Like MP3, DivX/ MPEG-4 could revolutionize the market for digital video. Think of the possibilities: a DVD can be compressed for private use to a file size that allows it to fit on a CD-ROM. Notebook owners can take more than 10 times the video material with them, with the same data capacity. Several episodes of training videos would fit on a notebook hard drive. Several videos could be copied onto a relatively small laptop hard drive, to take them on vacation, for example. DivX/ MPEG-4 Videos allow us to make less demand on Internet data networks, making more efficient use of valuable bandwidth. This format is also superbly suited as a transfer medium. Even the download times for videos on demand can be effectively reduced. Mobile devices like PDAs, UMTS mobile phones, or video Walkmans would finally have a solution for transmitting video sequences.

Until now, DivX Networks has only had a codec for encoding and decoding, which can be easily called up from within applications using the Video-for-Windows API (VfW). The bundled player software, however, is only a perk that will not necessarily be needed - the Microsoft media player will be enough for this purpose.

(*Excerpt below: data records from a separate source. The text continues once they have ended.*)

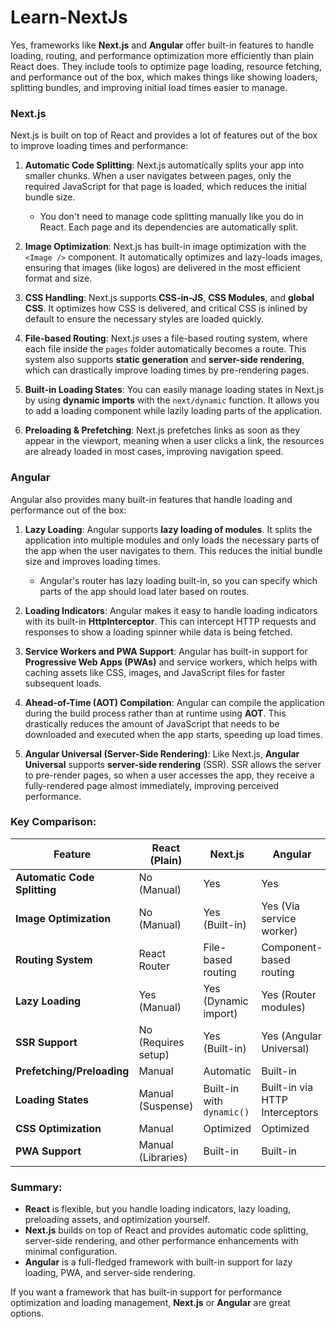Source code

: # Learn-NextJs
Yes, frameworks like **Next.js** and **Angular** offer built-in features to handle loading, routing, and performance optimization more efficiently than plain React does. They include tools to optimize page loading, resource fetching, and performance out of the box, which makes things like showing loaders, splitting bundles, and improving initial load times easier to manage.

### **Next.js**
Next.js is built on top of React and provides a lot of features out of the box to improve loading times and performance:

1. **Automatic Code Splitting**:
   Next.js automatically splits your app into smaller chunks. When a user navigates between pages, only the required JavaScript for that page is loaded, which reduces the initial bundle size.
   
   - You don't need to manage code splitting manually like you do in React. Each page and its dependencies are automatically split.
   
2. **Image Optimization**:
   Next.js has built-in image optimization with the `<Image />` component. It automatically optimizes and lazy-loads images, ensuring that images (like logos) are delivered in the most efficient format and size.

3. **CSS Handling**:
   Next.js supports **CSS-in-JS**, **CSS Modules**, and **global CSS**. It optimizes how CSS is delivered, and critical CSS is inlined by default to ensure the necessary styles are loaded quickly.

4. **File-based Routing**:
   Next.js uses a file-based routing system, where each file inside the `pages` folder automatically becomes a route. This system also supports **static generation** and **server-side rendering**, which can drastically improve loading times by pre-rendering pages.

5. **Built-in Loading States**:
   You can easily manage loading states in Next.js by using **dynamic imports** with the `next/dynamic` function. It allows you to add a loading component while lazily loading parts of the application.

6. **Preloading & Prefetching**:
   Next.js prefetches links as soon as they appear in the viewport, meaning when a user clicks a link, the resources are already loaded in most cases, improving navigation speed.

### **Angular**
Angular also provides many built-in features that handle loading and performance out of the box:

1. **Lazy Loading**:
   Angular supports **lazy loading of modules**. It splits the application into multiple modules and only loads the necessary parts of the app when the user navigates to them. This reduces the initial bundle size and improves loading times.

   - Angular's router has lazy loading built-in, so you can specify which parts of the app should load later based on routes.

2. **Loading Indicators**:
   Angular makes it easy to handle loading indicators with its built-in **HttpInterceptor**. This can intercept HTTP requests and responses to show a loading spinner while data is being fetched.

3. **Service Workers and PWA Support**:
   Angular has built-in support for **Progressive Web Apps (PWAs)** and service workers, which helps with caching assets like CSS, images, and JavaScript files for faster subsequent loads.

4. **Ahead-of-Time (AOT) Compilation**:
   Angular can compile the application during the build process rather than at runtime using **AOT**. This drastically reduces the amount of JavaScript that needs to be downloaded and executed when the app starts, speeding up load times.

5. **Angular Universal (Server-Side Rendering)**:
   Like Next.js, **Angular Universal** supports **server-side rendering** (SSR). SSR allows the server to pre-render pages, so when a user accesses the app, they receive a fully-rendered page almost immediately, improving perceived performance.

### Key Comparison:

| Feature                      | **React** (Plain) | **Next.js**         | **Angular**          |
|------------------------------|-------------------|---------------------|----------------------|
| **Automatic Code Splitting**  | No (Manual)       | Yes                 | Yes                  |
| **Image Optimization**        | No (Manual)       | Yes (Built-in)      | Yes (Via service worker) |
| **Routing System**            | React Router      | File-based routing  | Component-based routing |
| **Lazy Loading**              | Yes (Manual)      | Yes (Dynamic import)| Yes (Router modules)  |
| **SSR Support**               | No (Requires setup) | Yes (Built-in)      | Yes (Angular Universal) |
| **Prefetching/Preloading**    | Manual            | Automatic           | Built-in              |
| **Loading States**            | Manual (Suspense) | Built-in with `dynamic()` | Built-in via HTTP Interceptors |
| **CSS Optimization**          | Manual            | Optimized           | Optimized             |
| **PWA Support**               | Manual (Libraries)| Built-in            | Built-in              |

### Summary:
- **React** is flexible, but you handle loading indicators, lazy loading, preloading assets, and optimization yourself.
- **Next.js** builds on top of React and provides automatic code splitting, server-side rendering, and other performance enhancements with minimal configuration.
- **Angular** is a full-fledged framework with built-in support for lazy loading, PWA, and server-side rendering.

If you want a framework that has built-in support for performance optimization and loading management, **Next.js** or **Angular** are great options.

From a strategic point of view, it is advisable to improve the user-friendliness of video editing software, because including it in professional applications like Adobe Premiere or Pinnacle Studio will not help it capture the mass market. Those who just want to quickly edit a DV tape from the digicam and send it, or those who want to copy several DVDs onto CD-ROMs must suffer through relatively difficult-to-use programs. That means they have to do complicated calculations of data rates in order to compress a DVD so that it will take full advantage of the capacity of a CD-R. If DivX Networks manages to reach a broad segment with simple pack-and-go tools, the company itself could profit with a victory march.